Anyhow, thank you both for the perspective and the support. I don't know what I'd do without PS, probably spend a lot on therapy and chocolate! :lol:
 
This might be totally irrelevant to the conversation, but I wanted to share anyway.

I had kind of an epiphany today. Basically, all my life when I would think about having kids, talk about having kids, etc., I would say that I would like to have a boy, at least for my first kid, and if I were to have two of the same sex, I'd want two boys. Then suddenly today I realised that for the past few weeks that I've been thinking seriously about TTC after the wedding, I've been picturing myself with a little girl - every time. I don't know how I didn't realise before. Anyway, it's been quite a revelation for me...
 
tammy, I know you guys will make the right decision for you and you'll be a happy family no matter what happens. Nowhere to go but up, right?
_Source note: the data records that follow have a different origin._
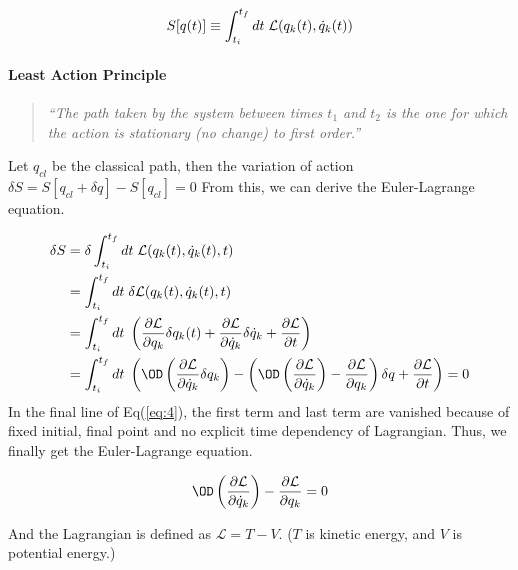 \documentclass[final]{IEEEphot}
\newcommand{\PD}[2]{\dfrac{\partial #1}{\partial #2}} %
\renewcommand{\L}{\mathcal{L}} %
\newcommand{\Lag}[1][q_k(t), \dot{q}_k(t),t]{\mathcal{L}( #1 )} %
\newcommand{\Act}[1][\Lag{}]{\int_{t_i}^{t_f}dt \hs #1} %
\newcommand{\BKS}[1]{\left( #1 \right)} %
\newcommand{\VS}{\vspace{0.3cm}} %
\newcommand{\hs}{\hspace{0.1cm}} %
\begin{document}
\begin{equation*}
 S[q(t)] \equiv \int_{t_i}^{t_f} dt \hs \mathcal{L} (q_k (t), \dot{q}_k (t))
\end{equation*}
\paragraph{Least Action Principle}
\VS
\begin{quote}
\textit{``The path taken by the system between times $t_1$ and $t_2$ is the one for which the action is stationary (no change) to first order.\footnotemark[3]'' }
\end{quote}
\VS

Let $q_{cl}$ be the classical path, then the variation of action $\delta S =  S[q_{cl} +\delta q] - S[q_{cl}] = 0$ 
From this, we can derive the Euler-Lagrange equation.

\begin{equation}
\label{eq:4}
 \begin{split}
  \delta S & = \delta \Act{}\\
           & = \Act[\delta \Lag{}]\\
           & = \Act[\BKS{\PD{\L}{q_k} \delta q_k(t) + \PD{\L}{\dot{q}_k} \delta \dot{q}_k + \PD{\L}{t}}]\\
           & = \Act[\BKS{\OD \BKS{\PD{\L}{\dot{q}_k} \delta q_k} - \BKS{\OD\BKS{\PD{\L}{\dot{q}_k}} - \PD{\L}{q_k} }\delta q + \PD{\L}{t}}] = 0
 \end{split}
\end{equation}
In the final line of Eq(\ref{eq:4}), the first term and last term are vanished because of fixed initial, final point and no explicit time dependency of Lagrangian.
Thus, we finally get the Euler-Lagrange equation.

\begin{equation}
 \OD\BKS{\PD{\L}{\dot{q}_k}} - \PD{\L}{q_k} = 0
\end{equation}

And the Lagrangian is defined as $\L = T - V$. ($T$ is kinetic energy, and $V$ is potential energy.)

\VS
\VS
\VS
\end{document}
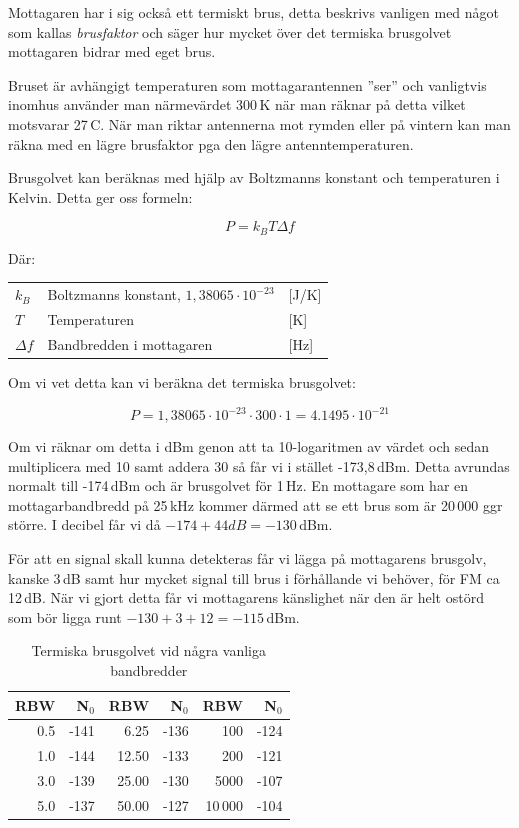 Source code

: Mottagaren har i sig också ett termiskt brus, detta beskrivs vanligen med
något som kallas \textit{brusfaktor} och säger hur mycket över det termiska
brusgolvet mottagaren bidrar med eget brus.

Bruset är avhängigt temperaturen som mottagarantennen ''ser'' och vanligtvis
inomhus använder man närmevärdet 300\,K när man räknar på detta vilket
motsvarar 27\,\textdegree C. När man riktar antennerna mot rymden eller på
vintern kan man räkna med en lägre brusfaktor pga den lägre
antenntemperaturen.

Brusgolvet kan beräknas med hjälp av Boltzmanns konstant och temperaturen i
Kelvin. Detta ger oss formeln:

\begin{equation}
	P=k_BT\Delta f
\end{equation}

Där:

\begin{tabular}{lll}
	$k_B$      & Boltzmanns konstant, $1,38065\cdot 10^{-23}$ & [J/K] \\
	$T$        & Temperaturen                                 & [K]   \\
	$\Delta f$ & Bandbredden i mottagaren                     & [Hz]
\end{tabular}

Om vi vet detta kan vi beräkna det termiska brusgolvet:

$$P = 1,38065\cdot 10^{-23} \cdot 300 \cdot 1 = 4.1495\cdot 10^{-21}$$

Om vi räknar om detta i dBm genon att ta 10-logaritmen av värdet och sedan
multiplicera med 10 samt addera 30 så får vi i stället -173,8\,dBm. Detta
avrundas normalt till -174\,dBm och är brusgolvet för 1\,Hz. En mottagare som
har en mottagarbandbredd på 25\,kHz kommer därmed att se ett brus som är
20\,000 ggr större. I decibel får vi då $-174 + 44 dB = -130$\,dBm.

För att en signal skall kunna detekteras får vi lägga på mottagarens brusgolv,
kanske 3\,dB samt hur mycket signal till brus i förhållande vi behöver, för FM
ca 12\,dB. När vi gjort detta får vi mottagarens känslighet när den är helt
ostörd som bör ligga runt $-130 + 3 + 12 = -115$\,dBm.

\begin{table}[H]
\centering
\begin{tabular}{rr|rr|rr}
	\textbf{RBW} & \textbf{N$_0$} & \textbf{RBW} & \textbf{N$_0$} & \textbf{RBW} & \textbf{N$_0$} \\ \hline
	         0.5 &           -141 &         6.25 &           -136 &          100 &           -124 \\
	         1.0 &           -144 &        12.50 &           -133 &          200 &           -121 \\
	         3.0 &           -139 &        25.00 &           -130 &         5000 &           -107 \\
	         5.0 &           -137 &        50.00 &           -127 &        10\,000 &           -104
\end{tabular}
\caption{Termiska brusgolvet vid några vanliga bandbredder}
\end{table}


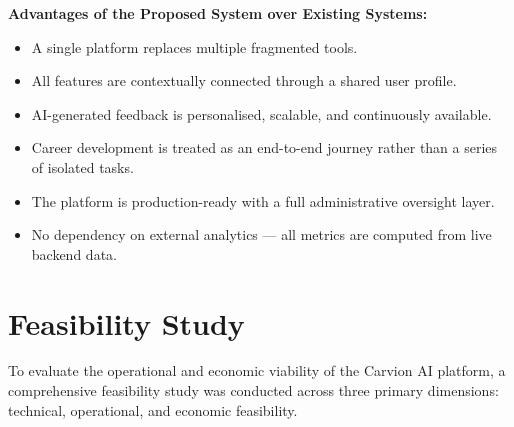 \documentclass[12pt]{article}
\begin{document}
\textbf{Advantages of the Proposed System over Existing Systems:}

\begin{itemize}
  \item A single platform replaces multiple fragmented tools.
  \item All features are contextually connected through a shared user profile.
  \item AI-generated feedback is personalised, scalable, and continuously available.
  \item Career development is treated as an end-to-end journey rather than a series of isolated tasks.
  \item The platform is production-ready with a full administrative oversight layer.
  \item No dependency on external analytics ---  all metrics are computed from live backend data.
\end{itemize}

\clearpage
\section{Feasibility Study}

To evaluate the operational and economic viability of the Carvion AI platform, a comprehensive feasibility study was conducted across three primary dimensions: technical, operational, and economic feasibility.
\end{document}
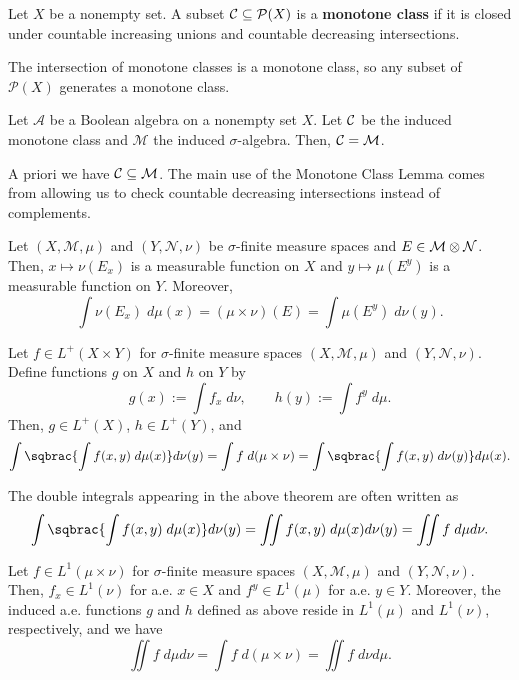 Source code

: \documentclass[11pt]{article}
\renewcommand{\A}{\mathcal{A}}
\newcommand{\M}{\mathcal{M}}
\renewcommand{\N}{\mathcal{N}}
\renewcommand{\P}{\mathcal{P}}
\begin{document}
\begin{definition}
Let $X$ be a nonempty set. A subset $\mc{C}\subset\P(X)$ is a \textbf{monotone class} if it is closed under countable increasing unions and countable decreasing intersections.
\end{definition}

The intersection of monotone classes is a monotone class, so any subset of $\P(X)$ generates a monotone class.

\begin{lemma}
Let $\A$ be a Boolean algebra on a nonempty set $X$. Let $\mathcal{C}$ be the induced monotone class and $\M$ the induced $\sigma$-algebra. Then, $\mc{C}=\M$.
\end{lemma}

A priori we have $\mc{C}\subset\M$. The main use of the Monotone Class Lemma comes from allowing us to check countable decreasing intersections instead of complements.

\begin{theorem}
Let $(X,\M,\mu)$ and $(Y,\N,\nu)$ be $\sigma$-finite measure spaces and $E\in\M\tensor\N$. Then, $x\mapsto\nu(E_x)$ is a measurable function on $X$ and $y\mapsto\mu(E^y)$ is a measurable function on $Y$. Moreover, 
$$\int\nu(E_x)\;d\mu(x)=(\mu\times\nu)(E)=\int\mu(E^y)\;d\nu(y).$$
\end{theorem}

\begin{theorem}[Tonelli]
Let $f\in L^+(X\times Y)$ for $\sigma$-finite measure spaces $(X,\M,\mu)$ and $(Y,\N,\nu)$. Define functions $g$ on $X$ and $h$ on $Y$ by 
$$g(x):=\int f_x\;d\nu,\qquad h(y):=\int f^y\;d\mu.$$
Then, $g\in L^+(X)$, $h\in L^+(Y)$, and 
\begin{align*}
\int\sqbrac{\int f(x,y)\;d\mu(x)}d\nu(y)
=\int f\;d(\mu\times\nu)
=\int\sqbrac{\int f(x,y)\;d\nu(y)}d\mu(x).
\end{align*}
\end{theorem}

The double integrals appearing in the above theorem are often written as 
$$\int\sqbrac{\int f(x,y)\;d\mu(x)}d\nu(y)=\iint f(x,y)\;d\mu(x)d\nu(y)=\iint f\;d\mu d\nu.$$

\begin{theorem}[Fubini]
Let $f\in L^1(\mu\times\nu)$ for $\sigma$-finite measure spaces $(X,\M,\mu)$ and $(Y,\N,\nu)$. Then, $f_x\in L^1(\nu)$ for a.e. $x\in X$ and $f^y\in L^1(\mu)$ for a.e. $y\in Y$. Moreover, the induced a.e. functions $g$ and $h$ defined as above reside in $L^1(\mu)$ and $L^1(\nu)$, respectively, and we have 
$$\iint f\;d\mu d\nu=\int f\;d(\mu\times\nu)=\iint f\;d\nu d\mu.$$
\end{theorem}
\end{document}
mayerling, I always wanted my first child to be a boy, but lately, I'm the same way. When I picture myself holding a newborn baby, it's a girl. Every time. Even though I still, in the rationale part of my brain, would like a boy. FI have pretty much decided, when it's time, that we don't want to know the sex of the baby. It's old-fashioned and maybe a little weird, and we'll have a lot of yellow and green stuff, but I like the idea of a very happy surprise on the baby's birthday. We'll be so happy either way.
 
Thanks blacksand (ok can't abbreviate that!)...and re: boy/girl, if/when we do we both are hoping for a boy. He has 3 nephews, we have my 2 girls...so I'm sure we'll end up with another girl :tongue: At least I would be prepared if that was the case! Also, there's NO way either of us would have the patience to wait to find out what the sex is. That's very cool though!
 
Meh, I don't know if we have the patience, either. It's just what we envision doing as of right now. I have lots of nice thoughts about natural pain remedies and the like as well that I realize will probably go completely by the wayside if and when I am actually pregnant. It's hard to know how I'll really feel when the time comes. I'll just try to be open-minded and see what happens.
 
Just checking in to say I can't wait for the wedding so I can start TTC! It's been on my mind a lot lately...
 
It's been awhile. Brief update. We planned to begin TTC in October. Our plans have just been kaboshed since I've been experiencing a racing heart rate that turned out to be related to my thyroid. Still testing to see what exactly is the cause of my hyperactive thyroid, but it's all very concerning. :((

Anyone have experience with hyperthyroid symptoms and/or disorders and wanting to get pregnant? What's up with everyone else WBW???
 
megumic|1313454567|2991571 said:
It's been awhile. Brief update. We planned to begin TTC in October. Our plans have just been kaboshed since I've been experiencing a racing heart rate that turned out to be related to my thyroid. Still testing to see what exactly is the cause of my hyperactive thyroid, but it's all very concerning. :((

Anyone have experience with hyperthyroid symptoms and/or disorders and wanting to get pregnant? What's up with everyone else WBW???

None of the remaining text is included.